Cloud Nothings: Last Building Burning

Last Building Burning
Last Building Burning
Genre: Post-Hardcore
Label: Carpark
Producer: Randall Dunn
Release Year: 2018
Listen: Spotify / Apple Music

The dark-ass cover of this album, Last Building Burning, kind of sums up the band’s current direction. It’s bleak and heavy and kind of obscured by darkness. Granted, it’s a welcome turn after their rather milquetoast last album after two awesome records in the Albini-produced Attack on Memory and Here and Nowhere Else. I think they over-corrected, however, overrunning indie noise rock and really delving into more hardcore, almost doom-like stuff.

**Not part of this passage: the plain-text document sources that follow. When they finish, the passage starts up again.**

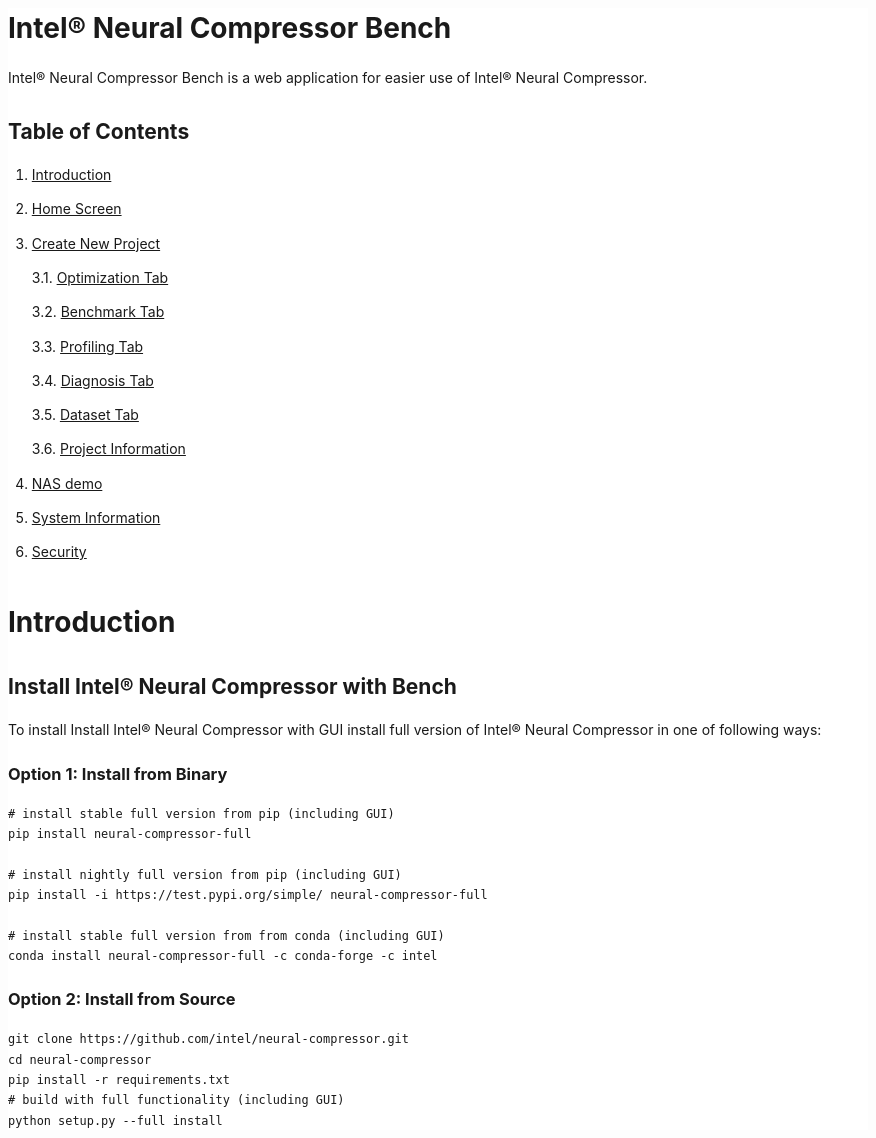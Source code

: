 Intel® Neural Compressor Bench
=======

Intel® Neural Compressor Bench is a web application for easier use of Intel® Neural Compressor.

## Table of Contents
1. [Introduction](#introduction)
2. [Home Screen](#home-screen)
3. [Create New Project](#create-new-project)

    3.1. [Optimization Tab](#optimization-tab)

    3.2. [Benchmark Tab](#benchmark-tab)

    3.3. [Profiling Tab](#profiling-tab)

    3.4. [Diagnosis Tab](#diagnosis-tab)

    3.5. [Dataset Tab](#dataset-tab)

    3.6. [Project Information](#project-information-tab)

4. [NAS demo](#nas-demo)
5. [System Information](#system-information)
6. [Security](#security)

# Introduction
## Install Intel® Neural Compressor with Bench
To install Install Intel® Neural Compressor with GUI install full version of Intel® Neural Compressor in one of following ways:
### Option 1: Install from Binary

```Shell
# install stable full version from pip (including GUI)
pip install neural-compressor-full

# install nightly full version from pip (including GUI)
pip install -i https://test.pypi.org/simple/ neural-compressor-full

# install stable full version from from conda (including GUI)
conda install neural-compressor-full -c conda-forge -c intel  
```

### Option 2: Install from Source

```Shell
git clone https://github.com/intel/neural-compressor.git
cd neural-compressor
pip install -r requirements.txt
# build with full functionality (including GUI)
python setup.py --full install
```
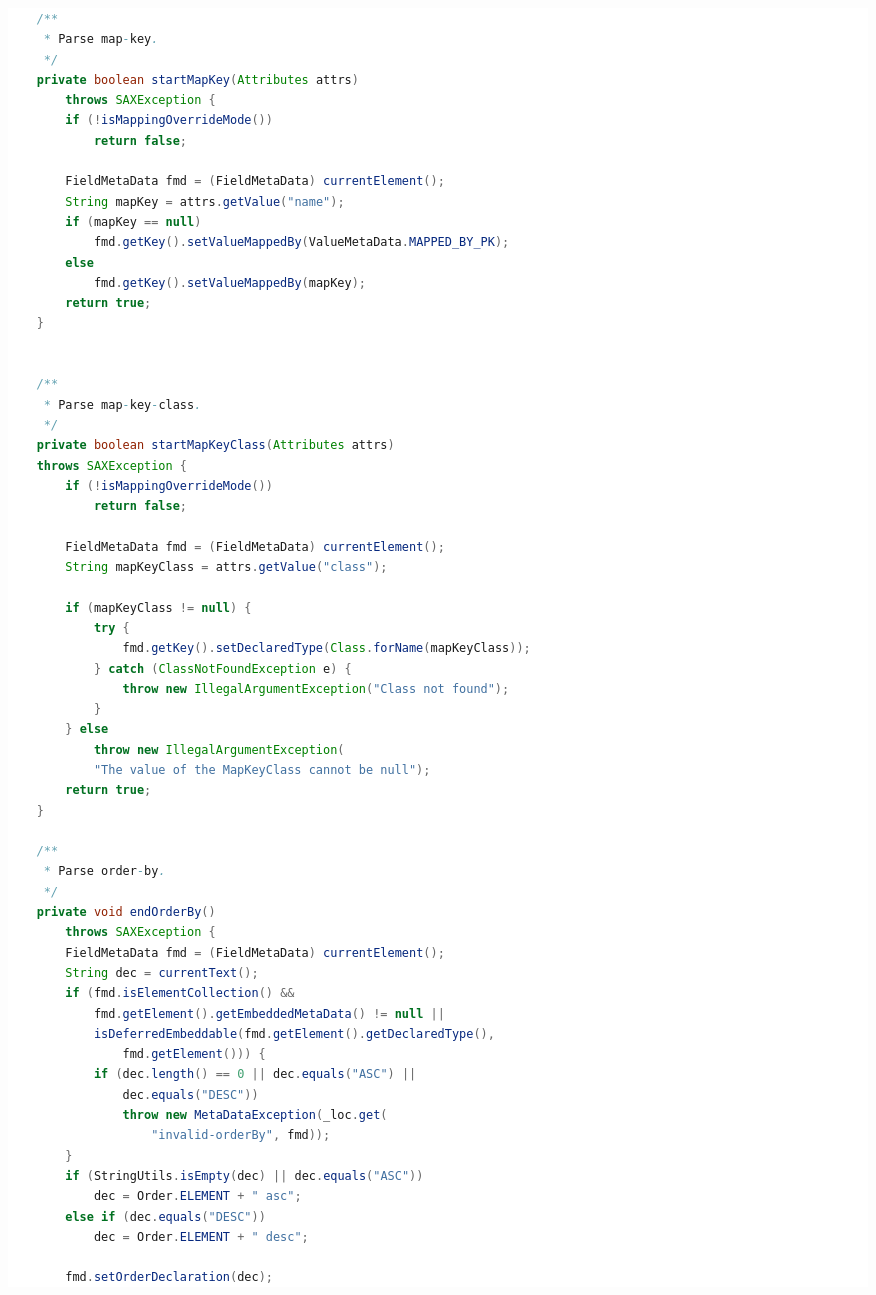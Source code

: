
 ```java
    /**
     * Parse map-key.
     */
    private boolean startMapKey(Attributes attrs)
        throws SAXException {
        if (!isMappingOverrideMode())
            return false;

        FieldMetaData fmd = (FieldMetaData) currentElement();
        String mapKey = attrs.getValue("name");
        if (mapKey == null)
            fmd.getKey().setValueMappedBy(ValueMetaData.MAPPED_BY_PK);
        else
            fmd.getKey().setValueMappedBy(mapKey);
        return true;
    }


    /**
     * Parse map-key-class.
     */
    private boolean startMapKeyClass(Attributes attrs)
    throws SAXException {
        if (!isMappingOverrideMode())
            return false;

        FieldMetaData fmd = (FieldMetaData) currentElement();
        String mapKeyClass = attrs.getValue("class");

        if (mapKeyClass != null) {
            try {
                fmd.getKey().setDeclaredType(Class.forName(mapKeyClass));
            } catch (ClassNotFoundException e) {
                throw new IllegalArgumentException("Class not found");
            }
        } else
            throw new IllegalArgumentException(
            "The value of the MapKeyClass cannot be null");
        return true;
    }

    /**
     * Parse order-by.
     */
    private void endOrderBy()
        throws SAXException {
        FieldMetaData fmd = (FieldMetaData) currentElement();
        String dec = currentText();
        if (fmd.isElementCollection() &&
            fmd.getElement().getEmbeddedMetaData() != null ||
            isDeferredEmbeddable(fmd.getElement().getDeclaredType(),
                fmd.getElement())) {
            if (dec.length() == 0 || dec.equals("ASC") ||
                dec.equals("DESC"))
                throw new MetaDataException(_loc.get(
                    "invalid-orderBy", fmd));
        }
        if (StringUtils.isEmpty(dec) || dec.equals("ASC"))
            dec = Order.ELEMENT + " asc";
        else if (dec.equals("DESC"))
            dec = Order.ELEMENT + " desc";

        fmd.setOrderDeclaration(dec);
```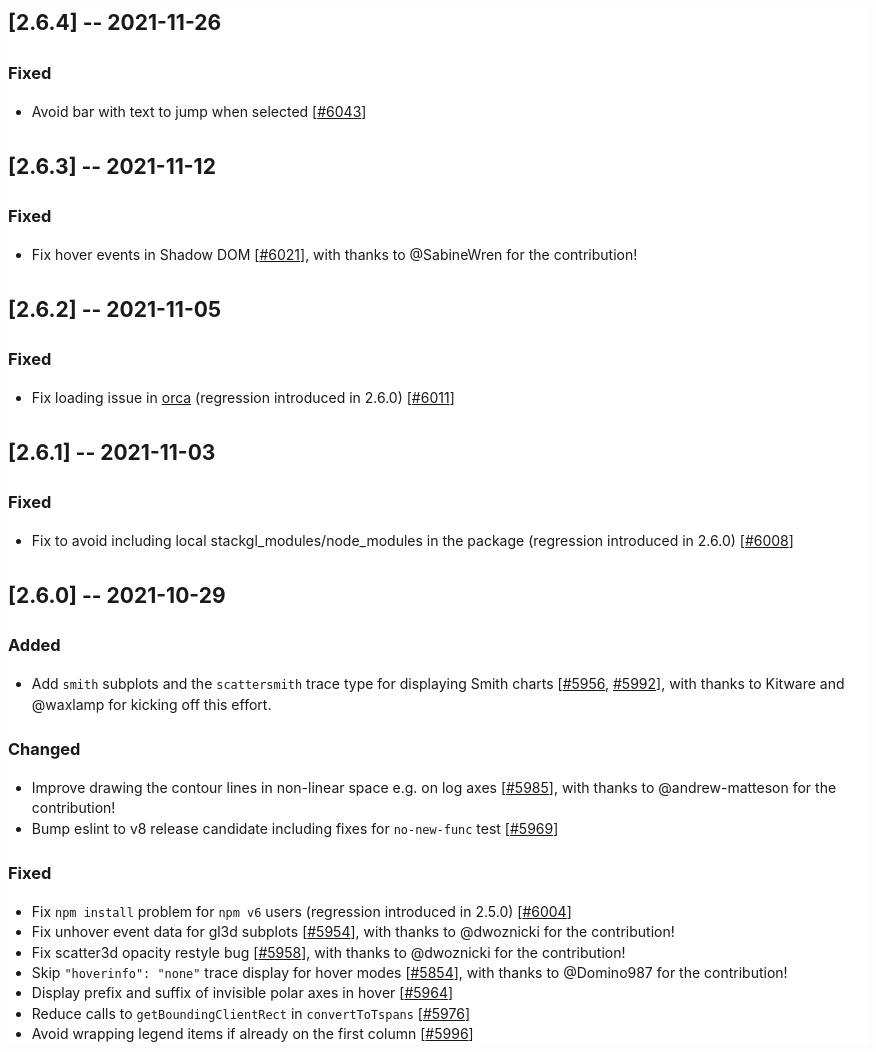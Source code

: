
## [2.6.4] -- 2021-11-26

### Fixed
 - Avoid bar with text to jump when selected [[#6043](https://github.com/plotly/plotly.js/pull/6043)]


## [2.6.3] -- 2021-11-12

### Fixed
 - Fix hover events in Shadow DOM [[#6021](https://github.com/plotly/plotly.js/pull/6021)],
   with thanks to @SabineWren for the contribution!


## [2.6.2] -- 2021-11-05

### Fixed
 - Fix loading issue in [orca](https://github.com/plotly/orca) (regression introduced in 2.6.0) [[#6011](https://github.com/plotly/plotly.js/pull/6011)]


## [2.6.1] -- 2021-11-03

### Fixed
 - Fix to avoid including local stackgl_modules/node_modules in the package (regression introduced in 2.6.0) [[#6008](https://github.com/plotly/plotly.js/pull/6008)]


## [2.6.0] -- 2021-10-29

### Added
 - Add `smith` subplots and the `scattersmith` trace type for displaying Smith charts [[#5956](https://github.com/plotly/plotly.js/pull/5956), [#5992](https://github.com/plotly/plotly.js/pull/5992)],
   with thanks to Kitware and @waxlamp for kicking off this effort.

### Changed
 - Improve drawing the contour lines in non-linear space e.g. on log axes [[#5985](https://github.com/plotly/plotly.js/pull/5985)], with thanks to @andrew-matteson for the contribution!
 - Bump eslint to v8 release candidate including fixes for `no-new-func` test [[#5969](https://github.com/plotly/plotly.js/pull/5969)]

### Fixed
 - Fix `npm install` problem for `npm v6` users (regression introduced in 2.5.0) [[#6004](https://github.com/plotly/plotly.js/pull/6004)]
 - Fix unhover event data for gl3d subplots [[#5954](https://github.com/plotly/plotly.js/pull/5954)],
   with thanks to @dwoznicki for the contribution!
 - Fix scatter3d opacity restyle bug [[#5958](https://github.com/plotly/plotly.js/pull/5958)],
   with thanks to @dwoznicki for the contribution!
 - Skip `"hoverinfo": "none"` trace display for hover modes [[#5854](https://github.com/plotly/plotly.js/pull/5854)],
   with thanks to @Domino987 for the contribution!
 - Display prefix and suffix of invisible polar axes in hover [[#5964](https://github.com/plotly/plotly.js/pull/5964)]
 - Reduce calls to `getBoundingClientRect` in `convertToTspans` [[#5976](https://github.com/plotly/plotly.js/pull/5976)]
 - Avoid wrapping legend items if already on the first column [[#5996](https://github.com/plotly/plotly.js/pull/5996)]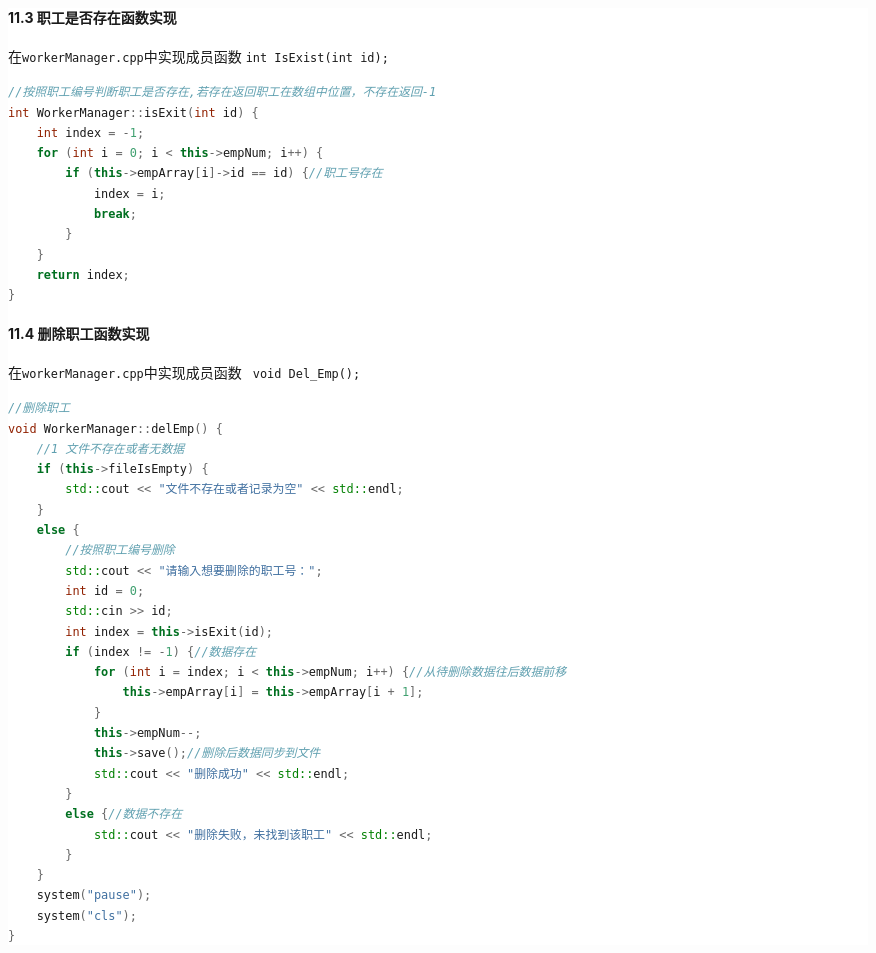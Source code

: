 

#### 11.3 职工是否存在函数实现

在`workerManager.cpp`中实现成员函数 `int IsExist(int id);`

```C++
//按照职工编号判断职工是否存在,若存在返回职工在数组中位置，不存在返回-1
int WorkerManager::isExit(int id) {
	int index = -1;
	for (int i = 0; i < this->empNum; i++) {
		if (this->empArray[i]->id == id) {//职工号存在
			index = i;
			break;
		}
	}
	return index;
}
```





#### 11.4 删除职工函数实现

在`workerManager.cpp`中实现成员函数 ` void Del_Emp();`

```C++
//删除职工
void WorkerManager::delEmp() {
	//1 文件不存在或者无数据
	if (this->fileIsEmpty) {
		std::cout << "文件不存在或者记录为空" << std::endl;
	}
	else {
		//按照职工编号删除
		std::cout << "请输入想要删除的职工号：";
		int id = 0;
		std::cin >> id;
		int index = this->isExit(id);
		if (index != -1) {//数据存在
			for (int i = index; i < this->empNum; i++) {//从待删除数据往后数据前移
				this->empArray[i] = this->empArray[i + 1];
			}
			this->empNum--;
			this->save();//删除后数据同步到文件
			std::cout << "删除成功" << std::endl;
		}
		else {//数据不存在
			std::cout << "删除失败，未找到该职工" << std::endl;
		}
	}
	system("pause");
	system("cls");
}
```
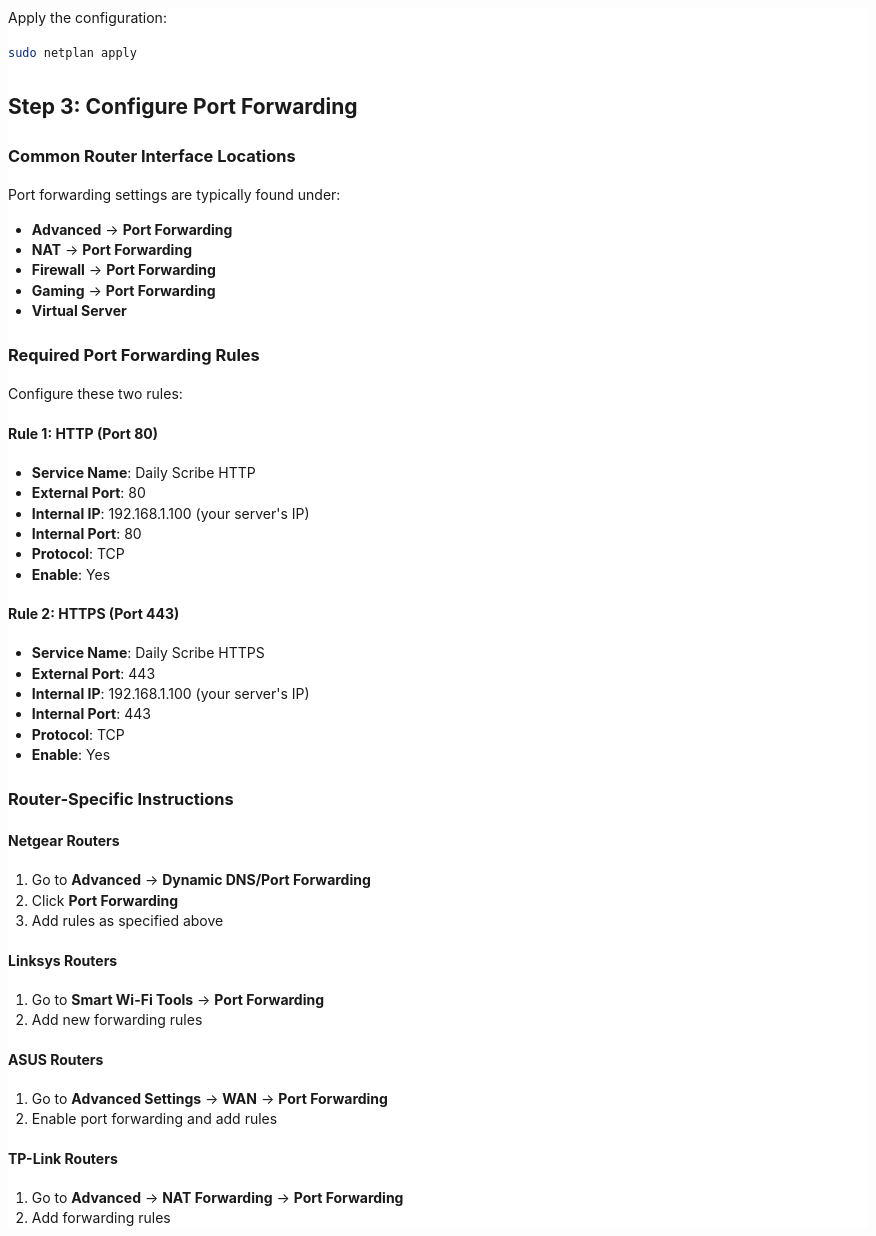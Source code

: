 Apply the configuration:
```bash
sudo netplan apply
```

## Step 3: Configure Port Forwarding

### Common Router Interface Locations

Port forwarding settings are typically found under:
- **Advanced** → **Port Forwarding**
- **NAT** → **Port Forwarding**
- **Firewall** → **Port Forwarding**
- **Gaming** → **Port Forwarding**
- **Virtual Server**

### Required Port Forwarding Rules

Configure these two rules:

#### Rule 1: HTTP (Port 80)
- **Service Name**: Daily Scribe HTTP
- **External Port**: 80
- **Internal IP**: 192.168.1.100 (your server's IP)
- **Internal Port**: 80
- **Protocol**: TCP
- **Enable**: Yes

#### Rule 2: HTTPS (Port 443)
- **Service Name**: Daily Scribe HTTPS
- **External Port**: 443
- **Internal IP**: 192.168.1.100 (your server's IP)
- **Internal Port**: 443
- **Protocol**: TCP
- **Enable**: Yes

### Router-Specific Instructions

#### Netgear Routers
1. Go to **Advanced** → **Dynamic DNS/Port Forwarding**
2. Click **Port Forwarding**
3. Add rules as specified above

#### Linksys Routers
1. Go to **Smart Wi-Fi Tools** → **Port Forwarding**
2. Add new forwarding rules

#### ASUS Routers
1. Go to **Advanced Settings** → **WAN** → **Port Forwarding**
2. Enable port forwarding and add rules

#### TP-Link Routers
1. Go to **Advanced** → **NAT Forwarding** → **Port Forwarding**
2. Add forwarding rules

The music is more grumbly. The vocals are more raw and atonal. They come right out of the gate with the most aggressive sound I can remember in a song called “On an Edge.” Lead singer, Dylan Baldi, barks more than he sings, and the drumming is less math rock than usual and more pummeling hardcore exhaustion. The second track, “Leave Him Now,” is the only real track that kind of resembles something from the earlier albums in that it has some sort of recognizable melody. But even it seems to be rushing, the beat getting ahead of itself, ready to burst right out of its skin. It’s a good song, but super-chaotic and pretty negative. In fact, the entire record feels like a giant break-up screed. I mean, I don’t know anything about Baldi’s personal life, but this thing is filled with what feels like self-loathing and fuck yous to some unseen someone. It is definitely not a bright, sunny affair. Which, again, we could probably ascertain from the cover image and album title.

I’ve listened to this album several times at this point and am a little torn about it, honestly. There are only eight tracks on the whole thing so it’s not an overwhelming listen, but it also is. There are elements, especially on a track like “The Echo of the World,” of early Trail of Dead that take on an almost metal quality. And especially on the eleven-minute “Dissolution” where I wonder if Baldi isn’t having some sort of breakdown. It’s kind of a swirling mass of sludgey prog metal sound that I could mostly do without. But for every moment that I kind of wince at, I can also pick out moments that I really like. This is a record to listen to in a dark room, alone and with some sort of pain in your heart. A record for our times, I guess.